Edgar threw a glance my way, his eyes showing his unhappiness at Gisselle's tone of voice. I smiled at him and his expression softened.

"Very good, mademoiselle," he said.

"Edgar is such a stuffed shirt. He creeps around the house as if he owns if and everything in it," Gisselle complained. "If I put a vase on a table, he'll return it to where it was originally. Once, I changed all the pictures around in the living room just to annoy him. The next day, they were all back in their original places. He's memorized where everything belongs, down to a glass ashtray. If you don't believe me, try moving something."

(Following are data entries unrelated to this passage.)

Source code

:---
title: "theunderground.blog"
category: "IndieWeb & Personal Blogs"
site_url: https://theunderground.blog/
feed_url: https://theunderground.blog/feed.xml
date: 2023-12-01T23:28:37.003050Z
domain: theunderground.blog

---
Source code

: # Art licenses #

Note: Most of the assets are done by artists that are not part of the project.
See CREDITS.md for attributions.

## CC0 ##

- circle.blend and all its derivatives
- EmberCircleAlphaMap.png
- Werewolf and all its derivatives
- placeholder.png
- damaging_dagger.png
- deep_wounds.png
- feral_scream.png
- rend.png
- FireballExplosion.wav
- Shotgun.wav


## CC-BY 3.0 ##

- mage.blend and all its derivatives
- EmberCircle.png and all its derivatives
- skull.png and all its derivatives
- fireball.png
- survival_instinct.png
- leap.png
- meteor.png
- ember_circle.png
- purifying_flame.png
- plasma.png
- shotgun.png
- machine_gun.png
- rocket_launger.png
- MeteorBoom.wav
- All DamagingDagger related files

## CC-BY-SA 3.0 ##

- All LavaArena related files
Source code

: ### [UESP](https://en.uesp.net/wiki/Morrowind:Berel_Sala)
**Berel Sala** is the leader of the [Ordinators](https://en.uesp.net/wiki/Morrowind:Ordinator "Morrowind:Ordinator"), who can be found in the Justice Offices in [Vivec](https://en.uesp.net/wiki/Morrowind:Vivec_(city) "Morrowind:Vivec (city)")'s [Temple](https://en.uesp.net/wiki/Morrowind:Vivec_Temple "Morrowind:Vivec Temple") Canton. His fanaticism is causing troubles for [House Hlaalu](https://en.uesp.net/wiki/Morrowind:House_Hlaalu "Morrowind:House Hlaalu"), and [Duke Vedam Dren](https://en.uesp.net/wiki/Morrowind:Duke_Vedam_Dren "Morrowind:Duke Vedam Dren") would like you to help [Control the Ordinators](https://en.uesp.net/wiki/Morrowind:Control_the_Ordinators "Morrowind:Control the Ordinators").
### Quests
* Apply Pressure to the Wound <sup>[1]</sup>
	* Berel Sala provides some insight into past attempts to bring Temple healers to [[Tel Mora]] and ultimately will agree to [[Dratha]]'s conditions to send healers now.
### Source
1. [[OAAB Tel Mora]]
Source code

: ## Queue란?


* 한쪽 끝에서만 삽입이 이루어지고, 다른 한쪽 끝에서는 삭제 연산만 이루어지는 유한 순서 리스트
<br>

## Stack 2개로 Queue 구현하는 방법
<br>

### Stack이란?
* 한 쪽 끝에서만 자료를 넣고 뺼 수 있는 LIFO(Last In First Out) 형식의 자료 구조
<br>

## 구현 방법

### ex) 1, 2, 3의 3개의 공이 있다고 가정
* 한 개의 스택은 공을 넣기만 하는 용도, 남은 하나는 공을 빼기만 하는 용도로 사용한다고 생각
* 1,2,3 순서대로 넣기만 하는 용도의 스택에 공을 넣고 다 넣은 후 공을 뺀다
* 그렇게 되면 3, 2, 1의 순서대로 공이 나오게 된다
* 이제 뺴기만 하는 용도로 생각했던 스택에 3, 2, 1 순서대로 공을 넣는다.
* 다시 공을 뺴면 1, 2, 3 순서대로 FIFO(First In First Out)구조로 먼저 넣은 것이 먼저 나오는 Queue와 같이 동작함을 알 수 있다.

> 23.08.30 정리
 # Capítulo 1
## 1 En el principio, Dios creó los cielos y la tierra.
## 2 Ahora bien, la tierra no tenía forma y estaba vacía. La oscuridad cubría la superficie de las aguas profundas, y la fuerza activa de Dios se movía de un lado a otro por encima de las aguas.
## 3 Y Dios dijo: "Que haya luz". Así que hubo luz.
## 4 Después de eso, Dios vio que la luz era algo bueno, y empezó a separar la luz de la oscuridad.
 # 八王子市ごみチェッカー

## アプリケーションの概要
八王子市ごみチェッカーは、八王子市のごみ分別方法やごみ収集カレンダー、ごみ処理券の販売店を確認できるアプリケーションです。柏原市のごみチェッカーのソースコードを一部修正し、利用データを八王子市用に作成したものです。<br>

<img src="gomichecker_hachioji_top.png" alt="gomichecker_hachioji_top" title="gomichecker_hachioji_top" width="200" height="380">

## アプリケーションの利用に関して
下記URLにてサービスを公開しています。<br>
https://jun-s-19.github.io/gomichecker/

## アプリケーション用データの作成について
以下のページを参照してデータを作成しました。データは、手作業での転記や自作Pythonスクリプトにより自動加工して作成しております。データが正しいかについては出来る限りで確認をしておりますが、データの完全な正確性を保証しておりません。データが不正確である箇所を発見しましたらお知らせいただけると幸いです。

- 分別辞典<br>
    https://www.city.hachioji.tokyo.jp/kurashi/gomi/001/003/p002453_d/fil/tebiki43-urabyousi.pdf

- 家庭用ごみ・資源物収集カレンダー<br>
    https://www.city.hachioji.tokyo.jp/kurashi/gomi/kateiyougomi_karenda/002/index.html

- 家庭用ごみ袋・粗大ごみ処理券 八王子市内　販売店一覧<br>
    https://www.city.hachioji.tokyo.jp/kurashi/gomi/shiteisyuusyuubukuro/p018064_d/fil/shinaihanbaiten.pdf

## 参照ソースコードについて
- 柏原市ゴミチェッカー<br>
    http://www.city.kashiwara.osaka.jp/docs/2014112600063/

"I'm sure he's just taking pride in things and how well they're kept," I said. She shook her head and gobbled down her last piece of croissant.

"Let's go get this over with," she declared, and stood up. As we approached the study, we could hear Daphne complaining.

"Whenever I ask you to come home for lunch or meet me somewhere for lunch, you always have an excuse. You're always too busy to interrupt your precious workday. But all of a sudden, you have all this time to spare to arrange for an art instructor for your Cajun daughter," she decried.

Gisselle smiled at me and grabbed my arm to pull me back so we would delay our entrance.

"This is good. I love it when they have a spat," she whispered excitedly. Not only didn't I want to be an eavesdropper, but I was afraid they would say something to reveal the whole truth.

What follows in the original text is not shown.